Dataset items:
==*==
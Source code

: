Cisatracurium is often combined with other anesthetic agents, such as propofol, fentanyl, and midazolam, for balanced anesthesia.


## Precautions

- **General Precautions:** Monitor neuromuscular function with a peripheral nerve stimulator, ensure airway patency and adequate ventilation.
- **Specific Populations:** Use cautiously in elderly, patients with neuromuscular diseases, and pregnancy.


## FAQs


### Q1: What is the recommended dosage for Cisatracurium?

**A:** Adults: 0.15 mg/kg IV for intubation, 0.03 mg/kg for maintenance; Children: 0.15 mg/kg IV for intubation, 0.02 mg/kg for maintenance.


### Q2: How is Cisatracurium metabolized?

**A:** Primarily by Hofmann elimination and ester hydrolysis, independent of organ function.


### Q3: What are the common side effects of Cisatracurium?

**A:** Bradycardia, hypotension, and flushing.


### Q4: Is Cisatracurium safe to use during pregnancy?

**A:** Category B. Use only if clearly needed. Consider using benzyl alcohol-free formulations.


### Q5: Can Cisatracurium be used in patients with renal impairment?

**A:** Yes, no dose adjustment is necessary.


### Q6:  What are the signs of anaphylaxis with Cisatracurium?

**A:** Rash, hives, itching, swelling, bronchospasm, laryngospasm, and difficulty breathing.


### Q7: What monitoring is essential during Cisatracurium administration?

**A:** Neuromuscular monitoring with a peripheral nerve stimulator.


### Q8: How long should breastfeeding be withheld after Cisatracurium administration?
==*==
For each line above that carries the word "function", copy it out.

• **Task result**
- **General Precautions:** Monitor neuromuscular function with a peripheral nerve stimulator, ensure airway patency and adequate ventilation.
**A:** Primarily by Hofmann elimination and ester hydrolysis, independent of organ function.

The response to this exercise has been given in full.